• _Exercise details_: Through the last line of the entries, please copy every line exactly, starting with the one that contains "## craftinginterpreters".
BEGIN Provided entries
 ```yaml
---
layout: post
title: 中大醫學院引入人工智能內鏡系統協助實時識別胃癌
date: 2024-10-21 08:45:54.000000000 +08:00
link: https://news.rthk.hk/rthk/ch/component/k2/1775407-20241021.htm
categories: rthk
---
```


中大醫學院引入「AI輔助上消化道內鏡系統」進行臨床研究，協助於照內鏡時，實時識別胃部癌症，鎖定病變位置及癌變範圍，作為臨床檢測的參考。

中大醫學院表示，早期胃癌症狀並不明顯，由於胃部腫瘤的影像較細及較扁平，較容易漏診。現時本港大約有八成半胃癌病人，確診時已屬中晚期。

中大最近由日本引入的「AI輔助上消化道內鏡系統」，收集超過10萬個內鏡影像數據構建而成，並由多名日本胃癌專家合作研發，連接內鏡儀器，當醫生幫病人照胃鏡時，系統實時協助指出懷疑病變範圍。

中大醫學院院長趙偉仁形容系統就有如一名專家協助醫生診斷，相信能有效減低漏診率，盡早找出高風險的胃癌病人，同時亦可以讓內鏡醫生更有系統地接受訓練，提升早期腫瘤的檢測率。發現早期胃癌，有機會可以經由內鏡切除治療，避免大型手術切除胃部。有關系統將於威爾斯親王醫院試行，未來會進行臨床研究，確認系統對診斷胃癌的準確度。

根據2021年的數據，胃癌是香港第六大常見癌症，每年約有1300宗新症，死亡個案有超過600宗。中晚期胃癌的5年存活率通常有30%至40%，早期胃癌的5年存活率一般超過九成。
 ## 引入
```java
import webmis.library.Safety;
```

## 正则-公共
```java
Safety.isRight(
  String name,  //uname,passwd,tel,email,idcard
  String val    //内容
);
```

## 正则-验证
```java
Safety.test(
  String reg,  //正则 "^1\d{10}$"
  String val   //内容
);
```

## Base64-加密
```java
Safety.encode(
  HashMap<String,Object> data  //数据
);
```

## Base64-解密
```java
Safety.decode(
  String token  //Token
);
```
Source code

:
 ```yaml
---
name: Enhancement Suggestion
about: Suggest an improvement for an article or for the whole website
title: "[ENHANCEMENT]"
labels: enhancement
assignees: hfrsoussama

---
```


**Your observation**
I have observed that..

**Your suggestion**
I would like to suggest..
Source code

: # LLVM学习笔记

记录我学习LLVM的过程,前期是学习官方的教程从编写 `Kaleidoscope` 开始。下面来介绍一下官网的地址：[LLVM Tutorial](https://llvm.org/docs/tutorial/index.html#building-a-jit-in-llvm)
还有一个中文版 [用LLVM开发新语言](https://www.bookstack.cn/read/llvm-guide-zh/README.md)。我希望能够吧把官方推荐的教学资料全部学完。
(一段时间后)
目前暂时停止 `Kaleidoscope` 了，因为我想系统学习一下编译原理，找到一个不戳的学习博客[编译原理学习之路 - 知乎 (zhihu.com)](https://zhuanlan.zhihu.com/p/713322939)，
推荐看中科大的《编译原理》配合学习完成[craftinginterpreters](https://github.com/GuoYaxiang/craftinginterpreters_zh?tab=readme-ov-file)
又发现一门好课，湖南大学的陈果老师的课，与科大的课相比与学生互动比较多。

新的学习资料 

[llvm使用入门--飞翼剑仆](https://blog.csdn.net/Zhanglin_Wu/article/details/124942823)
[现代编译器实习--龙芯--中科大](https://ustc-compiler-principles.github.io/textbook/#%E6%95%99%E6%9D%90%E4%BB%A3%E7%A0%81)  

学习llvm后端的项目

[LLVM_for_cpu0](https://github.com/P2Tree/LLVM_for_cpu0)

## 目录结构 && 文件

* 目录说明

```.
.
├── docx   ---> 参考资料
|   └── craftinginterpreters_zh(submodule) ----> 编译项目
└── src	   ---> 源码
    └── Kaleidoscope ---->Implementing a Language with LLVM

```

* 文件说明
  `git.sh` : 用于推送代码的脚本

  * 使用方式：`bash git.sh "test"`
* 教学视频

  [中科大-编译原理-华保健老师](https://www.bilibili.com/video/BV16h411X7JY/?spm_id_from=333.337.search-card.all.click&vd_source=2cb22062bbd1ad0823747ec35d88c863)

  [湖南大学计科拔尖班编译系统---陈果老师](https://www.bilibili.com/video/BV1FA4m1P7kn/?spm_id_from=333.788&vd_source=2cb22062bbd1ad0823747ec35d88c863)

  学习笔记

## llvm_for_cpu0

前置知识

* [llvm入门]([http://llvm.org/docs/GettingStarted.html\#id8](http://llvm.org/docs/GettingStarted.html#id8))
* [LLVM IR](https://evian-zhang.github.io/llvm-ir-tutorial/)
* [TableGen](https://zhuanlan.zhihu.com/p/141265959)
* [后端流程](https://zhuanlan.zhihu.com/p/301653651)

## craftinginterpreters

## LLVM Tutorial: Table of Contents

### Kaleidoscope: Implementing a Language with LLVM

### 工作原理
END Provided entries
• _Answer space_:
## craftinginterpreters

## LLVM Tutorial: Table of Contents

### Kaleidoscope: Implementing a Language with LLVM

### 工作原理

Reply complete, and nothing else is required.